**TASK DIRECTIONS:**
Would you please write out each of the entries below exactly, omitting pictures?

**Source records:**
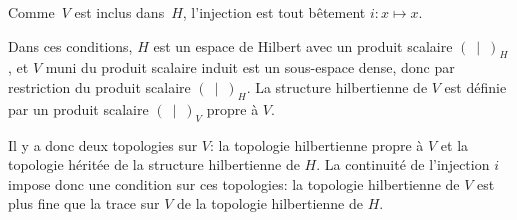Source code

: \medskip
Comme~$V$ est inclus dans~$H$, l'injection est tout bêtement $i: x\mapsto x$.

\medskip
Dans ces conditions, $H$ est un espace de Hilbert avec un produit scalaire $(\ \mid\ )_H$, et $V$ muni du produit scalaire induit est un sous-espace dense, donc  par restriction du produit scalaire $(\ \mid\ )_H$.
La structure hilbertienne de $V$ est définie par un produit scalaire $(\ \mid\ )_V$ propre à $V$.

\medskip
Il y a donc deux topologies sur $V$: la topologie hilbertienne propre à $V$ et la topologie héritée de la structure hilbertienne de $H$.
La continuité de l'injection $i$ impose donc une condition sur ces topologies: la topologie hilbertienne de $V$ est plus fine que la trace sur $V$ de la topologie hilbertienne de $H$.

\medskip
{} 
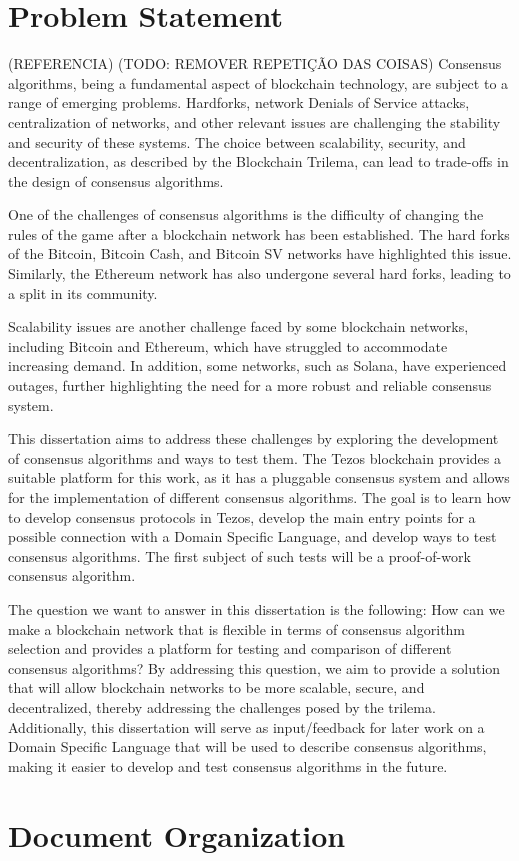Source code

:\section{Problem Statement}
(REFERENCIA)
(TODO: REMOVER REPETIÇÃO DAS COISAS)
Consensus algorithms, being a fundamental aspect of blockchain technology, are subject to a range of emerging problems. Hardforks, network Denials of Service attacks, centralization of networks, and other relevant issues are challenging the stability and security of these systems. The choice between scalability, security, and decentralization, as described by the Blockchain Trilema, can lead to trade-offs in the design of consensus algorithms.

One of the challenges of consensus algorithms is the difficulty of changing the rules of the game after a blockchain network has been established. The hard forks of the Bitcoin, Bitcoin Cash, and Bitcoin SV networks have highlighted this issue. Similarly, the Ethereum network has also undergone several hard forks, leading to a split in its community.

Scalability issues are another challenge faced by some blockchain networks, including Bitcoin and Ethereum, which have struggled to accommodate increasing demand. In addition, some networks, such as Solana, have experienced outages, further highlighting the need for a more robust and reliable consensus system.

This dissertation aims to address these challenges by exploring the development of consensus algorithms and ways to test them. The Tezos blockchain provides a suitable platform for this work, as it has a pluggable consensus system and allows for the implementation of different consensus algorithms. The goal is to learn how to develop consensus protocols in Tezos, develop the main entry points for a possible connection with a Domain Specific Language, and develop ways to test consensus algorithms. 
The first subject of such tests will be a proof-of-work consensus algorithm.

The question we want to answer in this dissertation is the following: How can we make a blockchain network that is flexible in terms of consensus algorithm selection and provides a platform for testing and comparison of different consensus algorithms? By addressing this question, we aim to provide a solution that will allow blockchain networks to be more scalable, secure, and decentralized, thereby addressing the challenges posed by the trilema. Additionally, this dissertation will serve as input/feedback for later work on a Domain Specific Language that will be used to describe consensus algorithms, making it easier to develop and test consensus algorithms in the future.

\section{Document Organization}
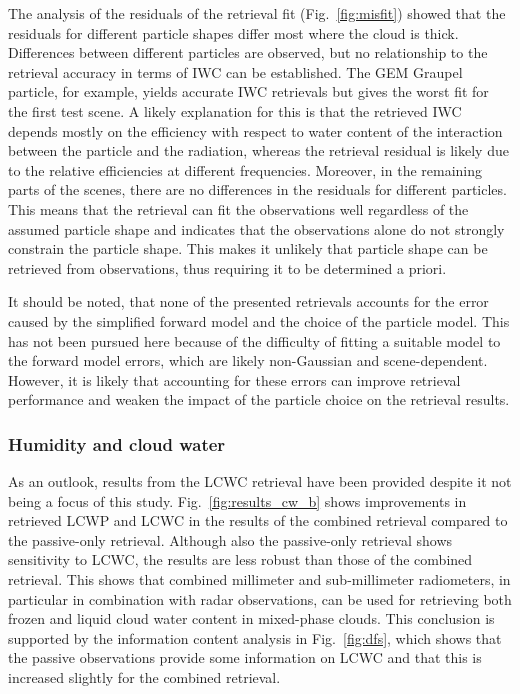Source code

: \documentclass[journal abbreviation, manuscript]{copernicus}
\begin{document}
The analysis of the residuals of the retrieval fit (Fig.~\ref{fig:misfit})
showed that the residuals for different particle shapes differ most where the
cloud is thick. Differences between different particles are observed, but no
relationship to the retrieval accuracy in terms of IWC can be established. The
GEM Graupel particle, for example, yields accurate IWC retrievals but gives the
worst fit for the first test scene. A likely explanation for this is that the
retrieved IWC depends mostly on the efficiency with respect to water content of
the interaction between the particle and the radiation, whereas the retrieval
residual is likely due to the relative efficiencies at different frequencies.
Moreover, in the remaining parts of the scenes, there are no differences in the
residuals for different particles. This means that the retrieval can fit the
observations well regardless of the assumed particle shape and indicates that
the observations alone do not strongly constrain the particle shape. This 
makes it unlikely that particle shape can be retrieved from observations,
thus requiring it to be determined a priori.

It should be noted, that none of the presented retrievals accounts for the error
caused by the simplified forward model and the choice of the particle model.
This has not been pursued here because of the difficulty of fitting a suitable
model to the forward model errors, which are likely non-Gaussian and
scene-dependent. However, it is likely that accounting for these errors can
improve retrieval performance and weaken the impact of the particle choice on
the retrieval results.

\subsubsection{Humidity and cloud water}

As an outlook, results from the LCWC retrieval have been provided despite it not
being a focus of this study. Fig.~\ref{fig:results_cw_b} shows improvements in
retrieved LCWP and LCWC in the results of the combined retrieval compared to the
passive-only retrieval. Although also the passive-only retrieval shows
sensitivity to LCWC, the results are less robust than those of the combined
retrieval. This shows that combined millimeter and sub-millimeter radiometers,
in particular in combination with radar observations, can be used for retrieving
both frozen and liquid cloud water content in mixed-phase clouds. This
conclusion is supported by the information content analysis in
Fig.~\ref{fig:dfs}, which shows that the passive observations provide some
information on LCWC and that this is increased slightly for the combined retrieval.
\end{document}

**ANSWER BOX:**
Source code

: \medskip
Comme~$V$ est inclus dans~$H$, l'injection est tout bêtement $i: x\mapsto x$.

\medskip
Dans ces conditions, $H$ est un espace de Hilbert avec un produit scalaire $(\ \mid\ )_H$, et $V$ muni du produit scalaire induit est un sous-espace dense, donc  par restriction du produit scalaire $(\ \mid\ )_H$.
La structure hilbertienne de $V$ est définie par un produit scalaire $(\ \mid\ )_V$ propre à $V$.

\medskip
Il y a donc deux topologies sur $V$: la topologie hilbertienne propre à $V$ et la topologie héritée de la structure hilbertienne de $H$.
La continuité de l'injection $i$ impose donc une condition sur ces topologies: la topologie hilbertienne de $V$ est plus fine que la trace sur $V$ de la topologie hilbertienne de $H$.

\medskip
{} 
Source code

:\section{Problem Statement}
(REFERENCIA)
(TODO: REMOVER REPETIÇÃO DAS COISAS)
Consensus algorithms, being a fundamental aspect of blockchain technology, are subject to a range of emerging problems. Hardforks, network Denials of Service attacks, centralization of networks, and other relevant issues are challenging the stability and security of these systems. The choice between scalability, security, and decentralization, as described by the Blockchain Trilema, can lead to trade-offs in the design of consensus algorithms.

One of the challenges of consensus algorithms is the difficulty of changing the rules of the game after a blockchain network has been established. The hard forks of the Bitcoin, Bitcoin Cash, and Bitcoin SV networks have highlighted this issue. Similarly, the Ethereum network has also undergone several hard forks, leading to a split in its community.

Scalability issues are another challenge faced by some blockchain networks, including Bitcoin and Ethereum, which have struggled to accommodate increasing demand. In addition, some networks, such as Solana, have experienced outages, further highlighting the need for a more robust and reliable consensus system.

This dissertation aims to address these challenges by exploring the development of consensus algorithms and ways to test them. The Tezos blockchain provides a suitable platform for this work, as it has a pluggable consensus system and allows for the implementation of different consensus algorithms. The goal is to learn how to develop consensus protocols in Tezos, develop the main entry points for a possible connection with a Domain Specific Language, and develop ways to test consensus algorithms. 
The first subject of such tests will be a proof-of-work consensus algorithm.

The question we want to answer in this dissertation is the following: How can we make a blockchain network that is flexible in terms of consensus algorithm selection and provides a platform for testing and comparison of different consensus algorithms? By addressing this question, we aim to provide a solution that will allow blockchain networks to be more scalable, secure, and decentralized, thereby addressing the challenges posed by the trilema. Additionally, this dissertation will serve as input/feedback for later work on a Domain Specific Language that will be used to describe consensus algorithms, making it easier to develop and test consensus algorithms in the future.

\section{Document Organization}
Source code

: \documentclass[journal abbreviation, manuscript]{copernicus}
\begin{document}
The analysis of the residuals of the retrieval fit (Fig.~\ref{fig:misfit})
showed that the residuals for different particle shapes differ most where the
cloud is thick. Differences between different particles are observed, but no
relationship to the retrieval accuracy in terms of IWC can be established. The
GEM Graupel particle, for example, yields accurate IWC retrievals but gives the
worst fit for the first test scene. A likely explanation for this is that the
retrieved IWC depends mostly on the efficiency with respect to water content of
the interaction between the particle and the radiation, whereas the retrieval
residual is likely due to the relative efficiencies at different frequencies.
Moreover, in the remaining parts of the scenes, there are no differences in the
residuals for different particles. This means that the retrieval can fit the
observations well regardless of the assumed particle shape and indicates that
the observations alone do not strongly constrain the particle shape. This 
makes it unlikely that particle shape can be retrieved from observations,
thus requiring it to be determined a priori.

It should be noted, that none of the presented retrievals accounts for the error
caused by the simplified forward model and the choice of the particle model.
This has not been pursued here because of the difficulty of fitting a suitable
model to the forward model errors, which are likely non-Gaussian and
scene-dependent. However, it is likely that accounting for these errors can
improve retrieval performance and weaken the impact of the particle choice on
the retrieval results.

\subsubsection{Humidity and cloud water}

As an outlook, results from the LCWC retrieval have been provided despite it not
being a focus of this study. Fig.~\ref{fig:results_cw_b} shows improvements in
retrieved LCWP and LCWC in the results of the combined retrieval compared to the
passive-only retrieval. Although also the passive-only retrieval shows
sensitivity to LCWC, the results are less robust than those of the combined
retrieval. This shows that combined millimeter and sub-millimeter radiometers,
in particular in combination with radar observations, can be used for retrieving
both frozen and liquid cloud water content in mixed-phase clouds. This
conclusion is supported by the information content analysis in
Fig.~\ref{fig:dfs}, which shows that the passive observations provide some
information on LCWC and that this is increased slightly for the combined retrieval.
\end{document}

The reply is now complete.